Required work :: Search the records for the string "Events" and copy every line in which it appears.

Provided data ::
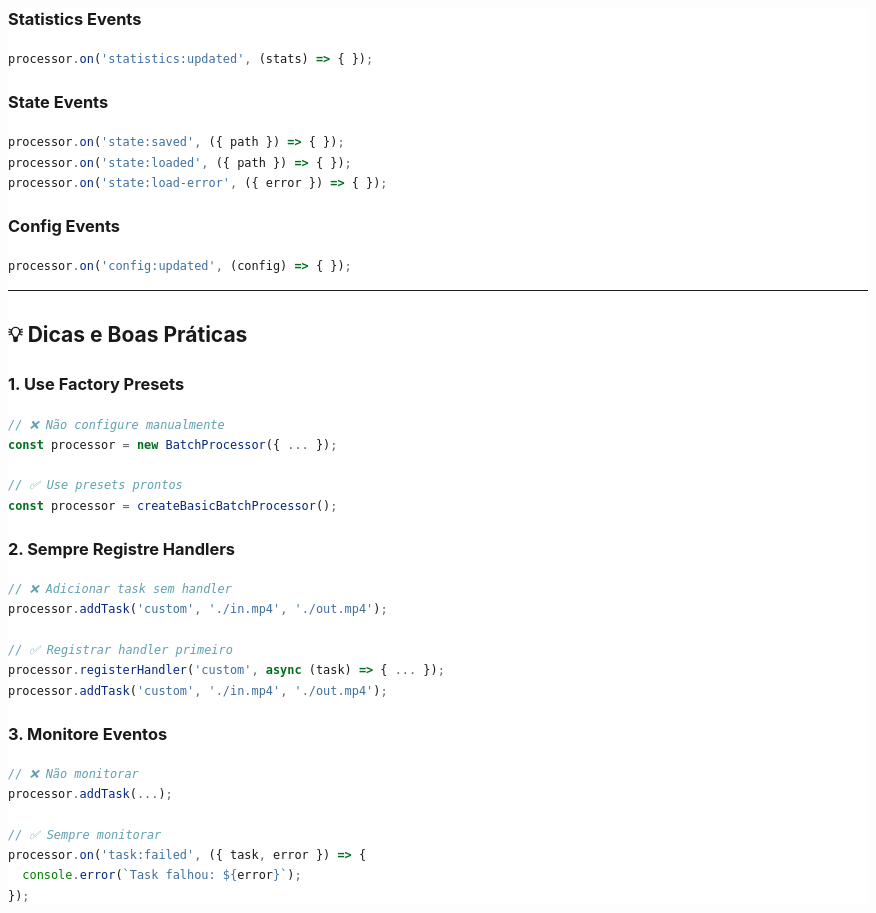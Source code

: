 ### Statistics Events

```typescript
processor.on('statistics:updated', (stats) => { });
```

### State Events

```typescript
processor.on('state:saved', ({ path }) => { });
processor.on('state:loaded', ({ path }) => { });
processor.on('state:load-error', ({ error }) => { });
```

### Config Events

```typescript
processor.on('config:updated', (config) => { });
```

---

## 💡 Dicas e Boas Práticas

### 1. Use Factory Presets

```typescript
// ❌ Não configure manualmente
const processor = new BatchProcessor({ ... });

// ✅ Use presets prontos
const processor = createBasicBatchProcessor();
```

### 2. Sempre Registre Handlers

```typescript
// ❌ Adicionar task sem handler
processor.addTask('custom', './in.mp4', './out.mp4');

// ✅ Registrar handler primeiro
processor.registerHandler('custom', async (task) => { ... });
processor.addTask('custom', './in.mp4', './out.mp4');
```

### 3. Monitore Eventos

```typescript
// ❌ Não monitorar
processor.addTask(...);

// ✅ Sempre monitorar
processor.on('task:failed', ({ task, error }) => {
  console.error(`Task falhou: ${error}`);
});
```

Expected answer ::
: ### Statistics Events
### State Events
### Config Events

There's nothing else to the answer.